Finding when a double integral is convergent Given is the integral 
$$\iint_{\mathbb{R}^2} \frac{1}{(1+x^2+y^2)^k}\,dx \, dy$$
the question asks for the values of $k$ for which the integral will converge, and in turn find the value which the integral converges to. Using $k=1$ shows that it diverges, but I'm not sure how I should go about finding the values for which it converges. Thanks in advance for any help.
 A: Hint. By changing from cartesian coordinates  to polar ones, we obtain
$$ \iint_{\mathbb{R}^2} \frac{1}{(1+x^2+y^2)^k}\,dx\, dy = \int_{\theta=0}^{2\pi} \int_{r=0}^\infty \frac{1}{(1+r^2)^k}\,r \, dr \, d\theta = 2\pi\int_0^\infty \frac{r}{(1+r^2)^k} \, dr.$$
Now, as $r\to +\infty$,
$$\frac r {(1+r^2)^k}\sim \frac{1}{r^{2k-1}}.$$
So for which $k$ the integral is convergent? 
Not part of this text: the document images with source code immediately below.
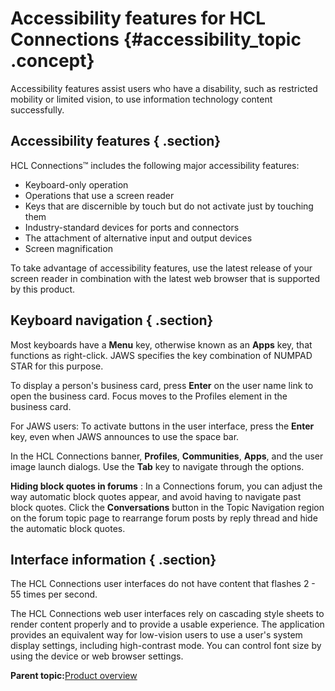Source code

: # Accessibility features for HCL Connections {#accessibility_topic .concept}

Accessibility features assist users who have a disability, such as restricted mobility or limited vision, to use information technology content successfully.

## Accessibility features { .section}

HCL Connections™ includes the following major accessibility features:

-   Keyboard-only operation
-   Operations that use a screen reader
-   Keys that are discernible by touch but do not activate just by touching them
-   Industry-standard devices for ports and connectors
-   The attachment of alternative input and output devices
-   Screen magnification

To take advantage of accessibility features, use the latest release of your screen reader in combination with the latest web browser that is supported by this product.

## Keyboard navigation { .section}

Most keyboards have a **Menu** key, otherwise known as an **Apps** key, that functions as right-click. JAWS specifies the key combination of NUMPAD STAR for this purpose.

To display a person's business card, press **Enter** on the user name link to open the business card. Focus moves to the Profiles element in the business card.

For JAWS users: To activate buttons in the user interface, press the **Enter** key, even when JAWS announces to use the space bar.

In the HCL Connections banner, **Profiles**, **Communities**, **Apps**, and the user image launch dialogs. Use the **Tab** key to navigate through the options.

**Hiding block quotes in forums**
:   In a Connections forum, you can adjust the way automatic block quotes appear, and avoid having to navigate past block quotes. Click the **Conversations** button in the Topic Navigation region on the forum topic page to rearrange forum posts by reply thread and hide the automatic block quotes.

## Interface information { .section}

The HCL Connections user interfaces do not have content that flashes 2 - 55 times per second.

The HCL Connections web user interfaces rely on cascading style sheets to render content properly and to provide a usable experience. The application provides an equivalent way for low-vision users to use a user's system display settings, including high-contrast mode. You can control font size by using the device or web browser settings.

**Parent topic:**[Product overview](../overview/c_lc4_product_overview.md)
For such $k$, you should be are able to evaluate the integral by noting that
$$\int \frac{r}{(1+r^2)^k} \, dr=\frac{1}{2}\int (1+r^2)^{-k} d(1+r^2) = \frac{(1+r^2)^{-k+1}}{2(-k+1)}+C.$$
A: As an addendum to Robert Z' answer, 
$$ 2\pi\int_{0}^{+\infty}\frac{r\,dr}{(1+r^2)^k}\stackrel{r\mapsto\tan\theta}{=} 2\pi\int_{0}^{\pi/2}(\sin\theta)\left(\cos\theta\right)^{2k-3}\,d\theta$$
is clearly convergent as soon as $k>1$ and it is a decreasing and log-convex function of the $k$ variable.
It equals $\frac{\pi}{k-1}$.
A: \begin{align}
& \iint\limits_{\mathbb{R}^2} \frac 1 {(1+x^2+y^2)^k}\,dx\, dy = \int_0^{2\pi} \int_0^\infty \frac{1}{(1+r^2)^k}\,r \, dr \, d\theta \\[10pt]
= {} & 2\pi\int_0^\infty \frac{r}{(1+r^2)^k} \, dr = \pi \int_1^\infty \frac{du}{u^k} \qquad (\text{where } u = 1+r^2, \text{ so } du = 2r\,dr).
\end{align}